• What to produce:
Output only the lines below from the one containing "Yes, UV has" to the one containing "UV represents a", exactly as written, both ends kept.

╔══

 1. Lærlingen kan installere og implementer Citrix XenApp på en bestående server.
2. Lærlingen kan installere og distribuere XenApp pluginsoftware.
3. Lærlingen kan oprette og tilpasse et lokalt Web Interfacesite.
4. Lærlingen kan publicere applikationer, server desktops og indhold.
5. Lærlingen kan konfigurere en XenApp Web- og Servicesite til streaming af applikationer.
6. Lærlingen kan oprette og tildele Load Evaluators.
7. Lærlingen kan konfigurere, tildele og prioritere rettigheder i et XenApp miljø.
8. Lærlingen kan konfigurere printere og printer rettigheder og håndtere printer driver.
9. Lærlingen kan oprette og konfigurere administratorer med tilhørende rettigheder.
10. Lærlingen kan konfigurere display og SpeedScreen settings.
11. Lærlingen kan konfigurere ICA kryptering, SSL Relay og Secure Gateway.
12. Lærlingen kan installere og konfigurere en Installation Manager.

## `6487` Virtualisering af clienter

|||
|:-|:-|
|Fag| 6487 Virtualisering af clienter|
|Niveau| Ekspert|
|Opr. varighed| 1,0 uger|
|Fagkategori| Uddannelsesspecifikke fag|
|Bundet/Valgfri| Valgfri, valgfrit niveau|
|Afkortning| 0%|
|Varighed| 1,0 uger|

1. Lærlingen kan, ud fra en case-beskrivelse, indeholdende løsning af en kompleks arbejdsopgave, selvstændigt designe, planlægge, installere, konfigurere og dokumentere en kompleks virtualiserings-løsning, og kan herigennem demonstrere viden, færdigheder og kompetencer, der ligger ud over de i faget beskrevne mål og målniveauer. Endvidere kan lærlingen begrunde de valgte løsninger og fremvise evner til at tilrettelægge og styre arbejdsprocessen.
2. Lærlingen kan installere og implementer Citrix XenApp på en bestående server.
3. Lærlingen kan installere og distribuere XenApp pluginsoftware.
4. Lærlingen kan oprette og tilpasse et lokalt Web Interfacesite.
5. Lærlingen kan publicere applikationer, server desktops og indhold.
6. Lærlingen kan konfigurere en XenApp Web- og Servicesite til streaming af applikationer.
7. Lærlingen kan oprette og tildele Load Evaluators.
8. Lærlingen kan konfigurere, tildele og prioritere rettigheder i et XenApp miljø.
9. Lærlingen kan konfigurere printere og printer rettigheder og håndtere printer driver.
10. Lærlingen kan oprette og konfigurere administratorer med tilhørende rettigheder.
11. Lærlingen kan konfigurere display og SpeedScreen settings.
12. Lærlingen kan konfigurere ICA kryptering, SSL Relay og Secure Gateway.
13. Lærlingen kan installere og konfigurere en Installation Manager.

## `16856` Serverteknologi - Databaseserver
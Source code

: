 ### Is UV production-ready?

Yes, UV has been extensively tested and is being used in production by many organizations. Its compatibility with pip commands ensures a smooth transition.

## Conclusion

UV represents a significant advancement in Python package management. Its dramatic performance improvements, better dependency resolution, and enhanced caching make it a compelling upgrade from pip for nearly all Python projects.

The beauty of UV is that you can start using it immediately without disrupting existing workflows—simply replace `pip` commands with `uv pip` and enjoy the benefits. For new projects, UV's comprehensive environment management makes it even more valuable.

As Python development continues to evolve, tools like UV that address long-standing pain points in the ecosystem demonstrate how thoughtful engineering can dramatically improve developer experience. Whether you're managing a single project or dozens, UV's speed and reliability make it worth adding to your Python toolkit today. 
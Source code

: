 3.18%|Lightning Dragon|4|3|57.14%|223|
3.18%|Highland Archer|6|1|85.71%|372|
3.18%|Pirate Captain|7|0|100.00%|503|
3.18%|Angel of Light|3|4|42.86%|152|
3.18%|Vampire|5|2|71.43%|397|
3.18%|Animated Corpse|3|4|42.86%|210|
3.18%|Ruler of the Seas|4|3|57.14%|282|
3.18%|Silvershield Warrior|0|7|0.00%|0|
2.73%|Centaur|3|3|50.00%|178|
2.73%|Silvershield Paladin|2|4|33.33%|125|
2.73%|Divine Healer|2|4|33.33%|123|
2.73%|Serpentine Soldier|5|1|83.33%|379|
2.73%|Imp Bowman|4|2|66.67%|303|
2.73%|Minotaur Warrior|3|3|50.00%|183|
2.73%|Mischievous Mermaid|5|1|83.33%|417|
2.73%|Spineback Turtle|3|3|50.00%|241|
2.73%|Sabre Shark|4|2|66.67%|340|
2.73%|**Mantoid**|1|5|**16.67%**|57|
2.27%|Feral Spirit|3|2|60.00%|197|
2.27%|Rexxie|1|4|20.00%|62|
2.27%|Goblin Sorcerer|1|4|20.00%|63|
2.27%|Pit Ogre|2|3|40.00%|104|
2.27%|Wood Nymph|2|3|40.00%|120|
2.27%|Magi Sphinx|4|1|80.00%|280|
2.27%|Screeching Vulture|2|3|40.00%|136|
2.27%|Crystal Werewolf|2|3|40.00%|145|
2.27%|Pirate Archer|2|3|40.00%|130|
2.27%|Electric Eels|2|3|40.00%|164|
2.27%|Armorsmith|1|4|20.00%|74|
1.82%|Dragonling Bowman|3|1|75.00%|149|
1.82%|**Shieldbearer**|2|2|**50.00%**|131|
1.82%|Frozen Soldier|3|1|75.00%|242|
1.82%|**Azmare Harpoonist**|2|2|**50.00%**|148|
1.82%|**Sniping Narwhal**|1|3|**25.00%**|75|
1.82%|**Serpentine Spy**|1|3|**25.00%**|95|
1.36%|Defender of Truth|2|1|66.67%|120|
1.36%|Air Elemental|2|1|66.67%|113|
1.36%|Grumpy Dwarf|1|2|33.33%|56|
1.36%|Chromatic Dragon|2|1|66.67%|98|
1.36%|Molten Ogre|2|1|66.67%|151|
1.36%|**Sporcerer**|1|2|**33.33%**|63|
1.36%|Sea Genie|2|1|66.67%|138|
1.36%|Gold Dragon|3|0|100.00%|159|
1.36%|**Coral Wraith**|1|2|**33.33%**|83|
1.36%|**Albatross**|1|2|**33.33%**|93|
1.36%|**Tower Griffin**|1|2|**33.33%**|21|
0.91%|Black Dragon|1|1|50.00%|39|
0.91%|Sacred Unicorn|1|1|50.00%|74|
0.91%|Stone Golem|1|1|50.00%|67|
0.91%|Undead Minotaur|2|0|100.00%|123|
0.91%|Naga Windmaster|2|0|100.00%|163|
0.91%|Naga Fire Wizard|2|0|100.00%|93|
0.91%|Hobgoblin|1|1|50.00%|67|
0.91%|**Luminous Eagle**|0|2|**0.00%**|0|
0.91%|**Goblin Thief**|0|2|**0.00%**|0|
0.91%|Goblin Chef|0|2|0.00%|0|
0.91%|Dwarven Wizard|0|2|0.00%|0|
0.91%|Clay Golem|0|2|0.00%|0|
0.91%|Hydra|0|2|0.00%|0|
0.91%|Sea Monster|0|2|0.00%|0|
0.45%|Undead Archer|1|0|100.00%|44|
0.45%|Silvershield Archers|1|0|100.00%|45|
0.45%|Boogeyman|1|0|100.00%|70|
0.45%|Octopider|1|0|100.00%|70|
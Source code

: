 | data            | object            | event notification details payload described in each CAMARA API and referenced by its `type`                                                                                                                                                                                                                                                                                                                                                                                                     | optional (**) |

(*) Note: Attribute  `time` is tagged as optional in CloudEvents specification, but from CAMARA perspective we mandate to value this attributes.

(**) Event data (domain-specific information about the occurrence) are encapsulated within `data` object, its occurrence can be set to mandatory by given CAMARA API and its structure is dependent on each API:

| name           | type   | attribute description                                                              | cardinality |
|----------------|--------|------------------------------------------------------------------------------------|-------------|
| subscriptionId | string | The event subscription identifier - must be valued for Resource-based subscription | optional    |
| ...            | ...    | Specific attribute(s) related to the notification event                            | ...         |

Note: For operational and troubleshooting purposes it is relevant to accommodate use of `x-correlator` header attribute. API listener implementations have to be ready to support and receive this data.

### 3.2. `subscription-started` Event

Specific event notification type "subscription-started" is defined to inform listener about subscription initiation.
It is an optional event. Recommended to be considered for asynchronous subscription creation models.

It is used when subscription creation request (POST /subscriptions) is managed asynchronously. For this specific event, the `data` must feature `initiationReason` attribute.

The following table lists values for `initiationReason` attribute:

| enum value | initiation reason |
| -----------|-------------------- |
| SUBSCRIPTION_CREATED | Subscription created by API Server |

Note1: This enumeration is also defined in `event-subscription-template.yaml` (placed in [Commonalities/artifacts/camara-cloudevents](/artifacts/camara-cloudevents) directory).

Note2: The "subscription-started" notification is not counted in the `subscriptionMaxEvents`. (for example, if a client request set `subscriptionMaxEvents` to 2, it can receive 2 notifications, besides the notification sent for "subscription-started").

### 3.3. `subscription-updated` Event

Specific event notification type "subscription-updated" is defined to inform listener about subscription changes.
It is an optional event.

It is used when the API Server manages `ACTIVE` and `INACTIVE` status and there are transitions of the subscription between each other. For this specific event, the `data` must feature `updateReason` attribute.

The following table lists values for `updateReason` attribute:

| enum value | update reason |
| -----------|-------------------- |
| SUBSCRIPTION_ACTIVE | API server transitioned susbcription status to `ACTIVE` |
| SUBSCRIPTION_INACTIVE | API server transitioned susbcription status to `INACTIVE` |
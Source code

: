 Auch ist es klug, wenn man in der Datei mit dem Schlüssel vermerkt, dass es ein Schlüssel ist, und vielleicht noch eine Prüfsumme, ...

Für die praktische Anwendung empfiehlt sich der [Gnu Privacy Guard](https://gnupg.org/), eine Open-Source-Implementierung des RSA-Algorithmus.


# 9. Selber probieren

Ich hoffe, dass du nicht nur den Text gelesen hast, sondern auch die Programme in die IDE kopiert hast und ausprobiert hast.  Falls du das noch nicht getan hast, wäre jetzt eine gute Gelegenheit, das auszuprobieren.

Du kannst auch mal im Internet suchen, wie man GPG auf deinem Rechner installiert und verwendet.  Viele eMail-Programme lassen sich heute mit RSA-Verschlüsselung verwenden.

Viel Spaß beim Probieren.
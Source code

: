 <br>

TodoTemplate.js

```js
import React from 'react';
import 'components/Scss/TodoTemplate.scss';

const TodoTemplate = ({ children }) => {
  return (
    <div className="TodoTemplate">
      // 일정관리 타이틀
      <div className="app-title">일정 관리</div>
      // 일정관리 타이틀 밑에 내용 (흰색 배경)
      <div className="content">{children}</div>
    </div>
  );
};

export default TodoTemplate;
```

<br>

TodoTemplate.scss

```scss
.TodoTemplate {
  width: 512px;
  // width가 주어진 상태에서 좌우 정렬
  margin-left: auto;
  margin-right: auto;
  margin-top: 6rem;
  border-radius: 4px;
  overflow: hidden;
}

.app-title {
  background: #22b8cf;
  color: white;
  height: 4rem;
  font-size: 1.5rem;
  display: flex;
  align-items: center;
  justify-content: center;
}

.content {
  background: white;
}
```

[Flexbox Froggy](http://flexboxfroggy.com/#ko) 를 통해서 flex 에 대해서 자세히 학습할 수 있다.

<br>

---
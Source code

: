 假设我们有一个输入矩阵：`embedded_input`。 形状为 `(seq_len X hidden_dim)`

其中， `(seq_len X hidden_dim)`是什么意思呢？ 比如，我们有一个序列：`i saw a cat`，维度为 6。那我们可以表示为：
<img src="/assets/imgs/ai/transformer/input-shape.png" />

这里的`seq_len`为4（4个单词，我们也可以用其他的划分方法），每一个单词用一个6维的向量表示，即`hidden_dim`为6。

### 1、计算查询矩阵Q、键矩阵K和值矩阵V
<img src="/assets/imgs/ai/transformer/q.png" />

╚══

• Written response:
Yes, UV has been extensively tested and is being used in production by many organizations. Its compatibility with pip commands ensures a smooth transition.

## Conclusion

UV represents a significant advancement in Python package management. Its dramatic performance improvements, better dependency resolution, and enhanced caching make it a compelling upgrade from pip for nearly all Python projects.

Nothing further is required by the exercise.